[Date Prev][Date Next][Thread Prev][Thread Next][Date Index][Thread Index]

Re: [Xen-devel] [PATCH for-4.12 v2 16/17] xen/arm: Implement Set/Way operations



Hi Stefano,

On 06/12/2018 23:32, Stefano Stabellini wrote:
On Tue, 4 Dec 2018, Julien Grall wrote:
Set/Way operations are used to perform maintenance on a given cache.
At the moment, Set/Way operations are not trapped and therefore a guest
OS will directly act on the local cache. However, a vCPU may migrate to
another pCPU in the middle of the processor. This will result to have
cache with stall data (Set/Way are not propagated) potentially causing
crash. This may be the cause of heisenbug noticed in Osstest [1].

Furthermore, Set/Way operations are not available on system cache. This
means that OS, such as Linux 32-bit, relying on those operations to
fully clean the cache before disabling MMU may break because data may
sits in system caches and not in RAM.

For more details about Set/Way, see the talk "The Art of Virtualizing
Cache Maintenance" given at Xen Summit 2018 [2].

In the context of Xen, we need to trap Set/Way operations and emulate
them. From the Arm Arm (B1.14.4 in DDI 046C.c), Set/Way operations are
difficult to virtualized. So we can assume that a guest OS using them will
suffer the consequence (i.e slowness) until developer removes all the usage
of Set/Way.

As the software is not allowed to infer the Set/Way to Physical Address
mapping, Xen will need to go through the guest P2M and clean &
invalidate all the entries mapped.

Because Set/Way happen in batch (a loop on all Set/Way of a cache), Xen
would need to go through the P2M for every instructions.

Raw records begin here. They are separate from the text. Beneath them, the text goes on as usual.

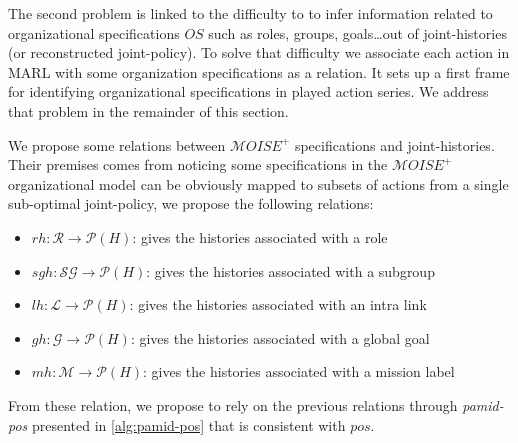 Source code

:\documentclass[runningheads]{llncs}
\newcounter{relation}
\begin{document}
The second problem is linked to the difficulty to to infer information related to organizational specifications $OS$ such as roles, groups, goals\dots out of joint-histories (or reconstructed joint-policy).
To solve that difficulty we associate each action in MARL with some organization specifications as a  relation. It sets up a first frame for identifying organizational specifications in played action series. We address that problem in the remainder of this section.

We propose some relations between $\mathcal{M}OISE^+$ specifications and joint-histories. Their premises comes from noticing some specifications in the $\mathcal{M}OISE^+$ organizational model can be obviously mapped to subsets of actions from a single sub-optimal joint-policy, we propose the following relations:

\begin{itemize}
    \item $rh: \mathcal{R} \rightarrow \mathcal{P}(H)$: gives the histories associated with a role
    \item $sgh: \mathcal{SG} \rightarrow \mathcal{P}(H)$: gives the histories associated with a subgroup
    \item $lh: \mathcal{L} \rightarrow \mathcal{P}(H)$: gives the histories associated with an intra link
    \item $gh: \mathcal{G} \rightarrow \mathcal{P}(H)$: gives the histories associated with a global goal
    \item $mh: \mathcal{M} \rightarrow \mathcal{P}(H)$: gives the histories associated with a mission label
\end{itemize}

From these relation, we propose to rely on the previous relations through \emph{pamid-pos} presented in \autoref{alg:pamid-pos} that is consistent with $pos$.

\end{document}
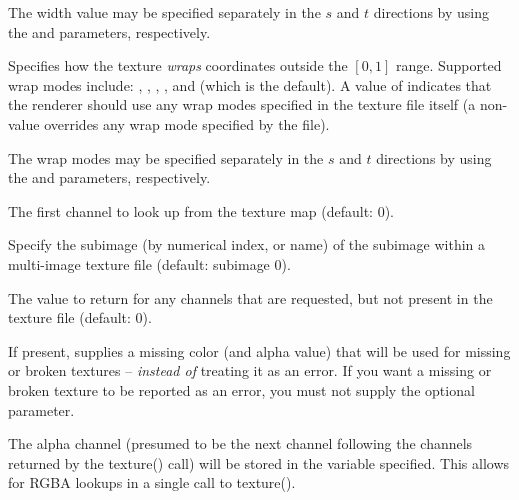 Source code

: \documentclass[11pt,letterpaper]{book}
\begin{document}
The width value may be specified separately in the $s$ and $t$
directions by using the  and  parameters,
respectively.
\apiend
\vspace{-16pt}

\vspace{12pt}

Specifies how the texture \emph{wraps} coordinates outside the $[0,1]$
range.  Supported wrap modes include: , ,
, , and  (which is the default).  A
value of  indicates that the renderer should use any wrap
modes specified in the texture file itself (a non- value
overrides any wrap mode specified by the file).

The wrap modes may be specified separately in the $s$ and $t$ directions
by using the  and  parameters, respectively.
\apiend
\vspace{-16pt}

\vspace{12pt}
The first channel to look up from the texture map (default: 0).
\apiend
\vspace{-16pt}

\vspace{12pt}
Specify the subimage (by numerical index, or name) of the subimage
within a multi-image texture file (default: subimage 0).
\apiend
\vspace{-16pt}

\vspace{12pt}
The value to return for any channels that are requested,
but not present in the texture file (default: 0).
\apiend
\vspace{-16pt}

\vspace{12pt}
If present, supplies a missing color (and alpha value) that will
be used for missing or broken textures -- \emph{instead of} treating
it as an error.  If you want a missing or broken texture to be reported
as an error, you must not supply the optional 
parameter.
\apiend
\vspace{-16pt}

\vspace{12pt}
The alpha channel (presumed to be the next channel following the
channels returned by the {\cf texture()} call) will be stored in the
variable specified.  This allows for RGBA lookups in a single call to
{\cf texture()}.
\apiend
\vspace{-16pt}
\end{document}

This is quite
expensive and would severely impact the guest OS. The implementation is
re-using the KVM policy to limit the number of flush:
     - If we trap a Set/Way operations, we enable VM trapping (i.e
       HVC_EL2.TVM) to detect cache being turned on/off, and do a full
     clean.
     - We clean the caches when turning on and off
     - Once the caches are enabled, we stop trapping VM instructions

[1] https://lists.xenproject.org/archives/html/xen-devel/2017-09/msg03191.html
[2] https://fr.slideshare.net/xen_com_mgr/virtualizing-cache

Signed-off-by: Julien Grall <julien.grall@xxxxxxx>

---
     Changes in v2:
         - Fix emulation for Set/Way cache flush arm64 sysreg
         - Add support for preemption
         - Check cache status on every VM traps in Arm64
         - Remove spurious change
---
  xen/arch/arm/arm64/vsysreg.c | 17 ++++++++
  xen/arch/arm/p2m.c           | 92 ++++++++++++++++++++++++++++++++++++++++++++
  xen/arch/arm/traps.c         | 25 +++++++++++-
  xen/arch/arm/vcpreg.c        | 22 +++++++++++
  xen/include/asm-arm/domain.h |  8 ++++
  xen/include/asm-arm/p2m.h    | 20 ++++++++++
  6 files changed, 183 insertions(+), 1 deletion(-)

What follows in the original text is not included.